Trescientos sesenta y cinco días desde aquella noche infernal en la bóveda subterránea.
Doce meses desde que apretó aquel botón y miles de archivos encriptados salieron volando hacia el dominio público, destruyendo a la élite intocable.
Todo había cambiado drásticamente. Las réplicas del terremoto de información seguían sintiéndose en los tribunales y en las redacciones de noticias. El país entero seguía asimilando la idea de que un gobierno en las sombras había operado con impunidad durante tres décadas.
Pero para Valentina, el cambio más profundo no había sido social ni político. Había sido interno.
Dejó la fotografía en su lugar y tomó su abrigo del perchero. Salió del departamento y caminó bajo el paraguas hasta el paseo de la Costanera.
Tomás estaba sentado en un banco de madera frente al Río de la Plata. Llevaba una campera gruesa de lana para protegerse de la brisa húmeda del río.
Tenía un libro de bolsillo entre las manos. Uno que habían comprado juntos aquella misma mañana en una librería de usados en la calle Corrientes.
Valentina se acercó en silencio, observándolo desde la distancia por un segundo.
Ya no era el fantasma asustado que había tocado a su puerta en medio de la tormenta. Ya no era el fugitivo paranoico de la estación Constitución. Y ya no era el peón torturado de Daniel Vidal.
Sus hombros estaban relajados. Su postura era la de un hombre que, por fin, había dejado de correr.
No era un libro sobre conspiraciones políticas el que leía.
No hablaba de robo de identidades, corporaciones siniestras, códigos de espionaje o muertes fingidas.
Era, pura y simplemente, una novela de misterio barata. Una historia ficticia donde los crímenes se resolvían en trescientas páginas y los malos siempre terminaban en la cárcel.

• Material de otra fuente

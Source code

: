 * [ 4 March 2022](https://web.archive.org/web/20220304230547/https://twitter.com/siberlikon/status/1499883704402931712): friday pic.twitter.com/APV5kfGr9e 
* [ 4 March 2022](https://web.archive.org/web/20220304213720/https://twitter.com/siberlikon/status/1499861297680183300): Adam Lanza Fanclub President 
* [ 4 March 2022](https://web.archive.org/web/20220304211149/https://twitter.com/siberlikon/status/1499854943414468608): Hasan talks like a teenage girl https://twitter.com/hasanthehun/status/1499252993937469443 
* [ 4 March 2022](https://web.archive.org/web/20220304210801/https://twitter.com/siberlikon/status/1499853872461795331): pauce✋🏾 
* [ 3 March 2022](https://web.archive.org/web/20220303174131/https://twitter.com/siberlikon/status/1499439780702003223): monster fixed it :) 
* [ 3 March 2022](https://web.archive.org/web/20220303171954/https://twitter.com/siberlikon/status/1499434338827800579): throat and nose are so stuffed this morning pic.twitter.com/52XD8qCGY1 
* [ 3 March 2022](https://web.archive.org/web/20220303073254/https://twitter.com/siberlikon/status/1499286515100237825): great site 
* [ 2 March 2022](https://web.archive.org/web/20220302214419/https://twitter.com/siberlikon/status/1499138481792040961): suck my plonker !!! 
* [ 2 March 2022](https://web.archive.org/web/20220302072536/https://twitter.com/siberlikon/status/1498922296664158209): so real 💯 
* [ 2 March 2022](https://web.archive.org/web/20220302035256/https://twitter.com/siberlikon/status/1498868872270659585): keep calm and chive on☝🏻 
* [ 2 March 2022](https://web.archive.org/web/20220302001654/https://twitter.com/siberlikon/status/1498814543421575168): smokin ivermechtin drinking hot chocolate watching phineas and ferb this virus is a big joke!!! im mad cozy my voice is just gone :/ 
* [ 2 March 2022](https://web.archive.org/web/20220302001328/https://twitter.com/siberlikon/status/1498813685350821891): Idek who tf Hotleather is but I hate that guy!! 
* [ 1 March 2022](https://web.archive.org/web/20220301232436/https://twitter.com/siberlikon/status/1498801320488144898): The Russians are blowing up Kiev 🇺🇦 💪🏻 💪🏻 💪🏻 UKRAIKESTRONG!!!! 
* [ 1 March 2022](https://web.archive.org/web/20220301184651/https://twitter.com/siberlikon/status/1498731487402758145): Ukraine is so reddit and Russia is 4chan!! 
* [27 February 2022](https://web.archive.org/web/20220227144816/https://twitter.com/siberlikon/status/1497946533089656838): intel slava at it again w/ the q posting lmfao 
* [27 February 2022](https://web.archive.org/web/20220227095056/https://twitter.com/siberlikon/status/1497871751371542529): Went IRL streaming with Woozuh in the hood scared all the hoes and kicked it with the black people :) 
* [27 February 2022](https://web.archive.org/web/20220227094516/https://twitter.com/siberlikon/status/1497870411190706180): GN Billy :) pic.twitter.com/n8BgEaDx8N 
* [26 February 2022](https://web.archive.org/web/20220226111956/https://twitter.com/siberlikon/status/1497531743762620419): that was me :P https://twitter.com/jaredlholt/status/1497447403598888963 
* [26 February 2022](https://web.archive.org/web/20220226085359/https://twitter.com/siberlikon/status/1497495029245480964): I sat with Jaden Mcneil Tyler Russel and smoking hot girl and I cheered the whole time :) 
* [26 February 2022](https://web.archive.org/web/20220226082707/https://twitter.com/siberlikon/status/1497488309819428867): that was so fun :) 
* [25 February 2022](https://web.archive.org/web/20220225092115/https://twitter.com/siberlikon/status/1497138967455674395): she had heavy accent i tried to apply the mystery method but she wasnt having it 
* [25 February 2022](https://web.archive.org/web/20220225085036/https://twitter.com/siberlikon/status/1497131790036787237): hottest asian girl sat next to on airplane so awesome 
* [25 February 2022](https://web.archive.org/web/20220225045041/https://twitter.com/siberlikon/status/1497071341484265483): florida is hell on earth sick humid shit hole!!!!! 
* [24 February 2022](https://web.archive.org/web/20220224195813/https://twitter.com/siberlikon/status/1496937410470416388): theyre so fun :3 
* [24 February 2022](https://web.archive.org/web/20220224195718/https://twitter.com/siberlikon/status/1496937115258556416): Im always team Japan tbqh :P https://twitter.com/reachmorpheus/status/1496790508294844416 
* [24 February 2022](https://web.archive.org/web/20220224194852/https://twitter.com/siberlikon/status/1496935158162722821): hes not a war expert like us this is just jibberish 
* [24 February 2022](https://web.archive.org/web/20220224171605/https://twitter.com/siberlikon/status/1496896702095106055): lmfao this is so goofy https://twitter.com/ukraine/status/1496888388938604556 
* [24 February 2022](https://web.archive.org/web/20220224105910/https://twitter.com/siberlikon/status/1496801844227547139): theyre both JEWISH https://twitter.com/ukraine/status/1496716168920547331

Valentina se sentó junto a él en el banco mojado, cerrando el paraguas.
—¿Qué estás leyendo con tanta atención? —le preguntó, rozando su hombro con el de ella.
Tomás levantó la mirada, bajando la portada desgastada para que ella la viera. El título estaba impreso en letras amarillas chillonas.
—Una historia de detectives de los años cuarenta. De las clásicas.
Ella sonrió, arqueando una ceja.
—¿En serio, Tomás? Con todo lo que vivimos, ¿elegís leer sobre crímenes en tu tiempo libre?
—Quería leer algo tranquilo, predecible y con reglas claras. Un mundo donde el detective siempre sabe quién es el asesino en el último capítulo.
—Creo que elegiste muy mal el género para relajarte —bromeó ella, apoyando la cabeza en el respaldo del banco.
Tomás soltó una pequeña y profunda risa, un sonido cálido que ella había aprendido a atesorar como un trofeo de guerra.
Durante unos largos segundos permanecieron en un silencio cómodo, sanador. El río inmenso y marrón avanzaba con pesadez frente a ellos, tragándose la lluvia y los problemas de la ciudad.
—¿Pensás alguna vez en aquella noche en el cementerio? —preguntó Valentina de repente, en un tono suave, sin ánimos de remover el dolor.
Tomás cerró el libro, marcando la página con el dedo, y miró el horizonte gris.
—Todos y cada uno de los días de mi vida.
Ella lo miró a los ojos, buscando algún rastro de arrepentimiento.
—¿Y te arrepentís de algo?
Tomás pensó la respuesta durante unos segundos, midiendo el peso de su pasado.
—De muchísimas cosas. De haber sido un cobarde. De haberte dejado sola. De no haber enfrentado a mi padre antes de que lastimara a tanta gente.
—¿De haber vuelto a tocar el timbre de mi casa esa noche de tormenta?
Él giró el rostro hacia ella y le acarició la mejilla con el dorso de la mano.
—No. De eso no me voy a arrepentir mientras respire.
Valentina bajó la mirada hacia sus propias manos, jugueteando con el anillo de plata que había vuelto a colgar en su cuello, ahora desprovisto de todo su poder tecnológico y convertido en un simple símbolo de amor.
—Yo sí me arrepiento de algo.
—¿De qué?
—De haber creído durante tantos años que estabas bajo esa lápida fría. De haber dejado que me convencieran de que mi vida se había terminado ahí.
Tomás negó suavemente con la cabeza.
—No fue culpa tuya, Vale. Te enfrentaste a los mejores arquitectos de mentiras del planeta. Fuiste una víctima perfecta de su diseño.
—Lo sé.
—Entonces no lo cargues más sobre tus hombros. Ya es suficiente. Soltalo.
Valentina sonrió, una sonrisa pequeña pero genuina.
—Estoy aprendiendo a hacerlo. De a poco.
Tomás le devolvió la sonrisa, con los ojos brillando de una paz desconocida.
—Yo también estoy aprendiendo. Es un proceso.